- **Exercise**
Here is the task for the records below: repeat exactly the lines from the one with "behind the scenes." to the one with "payed users only", both included, and nothing else.

------ Records shown

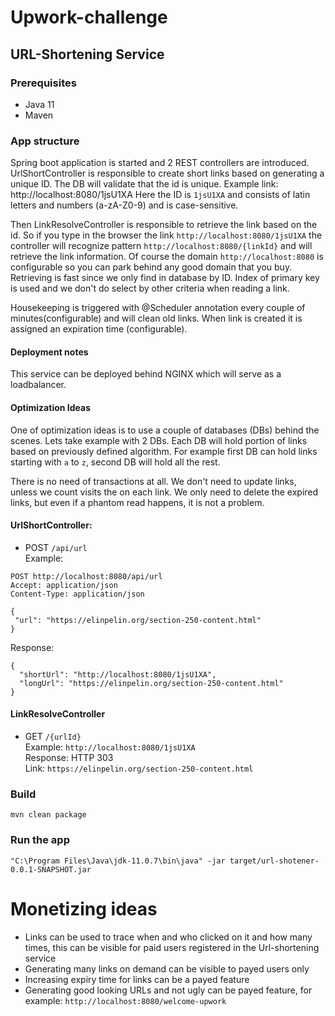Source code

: # Upwork-challenge

## URL-Shortening Service

### Prerequisites
 * Java 11
 * Maven

### App structure

Spring boot application is started and 2 REST controllers are introduced.
UrlShortController is responsible to create short links based
on generating a unique ID. The DB will validate that the id is unique.
Example link: http://localhost:8080/1jsU1XA
Here the ID is `1jsU1XA` and consists of latin letters and numbers (a-zA-Z0-9) and is case-sensitive.

Then LinkResolveController is responsible to retrieve the link based on
the id. So if you type in the browser the link 
`http://localhost:8080/1jsU1XA` the controller will recognize pattern
`http://localhost:8080/{linkId}` and will retrieve the link information.
Of course the domain `http://localhost:8080` is configurable so you can park
behind any good domain that you buy.
Retrieving is fast since we only find in database by ID. Index of
primary key is used and we don't do select by other criteria when reading 
a link.

Housekeeping is triggered with @Scheduler annotation every couple of minutes(configurable)
and will clean old links. When link is created it is assigned an expiration time (configurable).

#### Deployment notes
This service can be deployed behind NGINX which will serve as a loadbalancer.


#### Optimization Ideas
One of optimization ideas is to use a couple of databases (DBs) 
behind the scenes.
Lets take example with 2 DBs. Each DB will hold portion of links 
based on previously defined algorithm.
For example first DB can hold links starting with `a` to `z`, second DB
will hold all the rest.

There is no need of transactions at all. We don't need to update links, unless
we count visits the on each link. We only need to delete the expired links, 
but even if a phantom read happens, it is not a problem.

#### UrlShortController: 
 * POST `/api/url` 
   <br>Example:
```text
POST http://localhost:8080/api/url
Accept: application/json
Content-Type: application/json

{
 "url": "https://elinpelin.org/section-250-content.html"
}
```
Response:
```text
{
  "shortUrl": "http://localhost:8080/1jsU1XA",
  "longUrl": "https://elinpelin.org/section-250-content.html"
}
```
#### LinkResolveController
 * GET `/{urlId}`
 <br>Example: `http://localhost:8080/1jsU1XA`
 <br>Response: HTTP 303 
 <br>Link: `https://elinpelin.org/section-250-content.html`

### Build 
`mvn clean package`
### Run the app
`"C:\Program Files\Java\jdk-11.0.7\bin\java" -jar target/url-shotener-0.0.1-SNAPSHOT.jar`


# Monetizing ideas
* Links can be used to trace when and who clicked on it 
  and how many times, this can be visible for 
  paid users registered in the Url-shortening service
* Generating many links on demand can be visible to payed users only
* Increasing expiry time for links can be a payed feature
* Generating good looking URLs and not ugly can be payed feature, 
  for example: `http://localhost:8080/welcome-upwork`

------------

- **Exercise result**
behind the scenes.
Lets take example with 2 DBs. Each DB will hold portion of links 
based on previously defined algorithm.
For example first DB can hold links starting with `a` to `z`, second DB
will hold all the rest.

There is no need of transactions at all. We don't need to update links, unless
we count visits the on each link. We only need to delete the expired links, 
but even if a phantom read happens, it is not a problem.

#### UrlShortController: 
 * POST `/api/url` 
   <br>Example:
```text
POST http://localhost:8080/api/url
Accept: application/json
Content-Type: application/json

{
 "url": "https://elinpelin.org/section-250-content.html"
}
```
Response:
```text
{
  "shortUrl": "http://localhost:8080/1jsU1XA",
  "longUrl": "https://elinpelin.org/section-250-content.html"
}
```
#### LinkResolveController
 * GET `/{urlId}`
 <br>Example: `http://localhost:8080/1jsU1XA`
 <br>Response: HTTP 303 
 <br>Link: `https://elinpelin.org/section-250-content.html`

### Build 
`mvn clean package`
### Run the app
`"C:\Program Files\Java\jdk-11.0.7\bin\java" -jar target/url-shotener-0.0.1-SNAPSHOT.jar`


# Monetizing ideas
* Links can be used to trace when and who clicked on it 
  and how many times, this can be visible for 
  paid users registered in the Url-shortening service
* Generating many links on demand can be visible to payed users only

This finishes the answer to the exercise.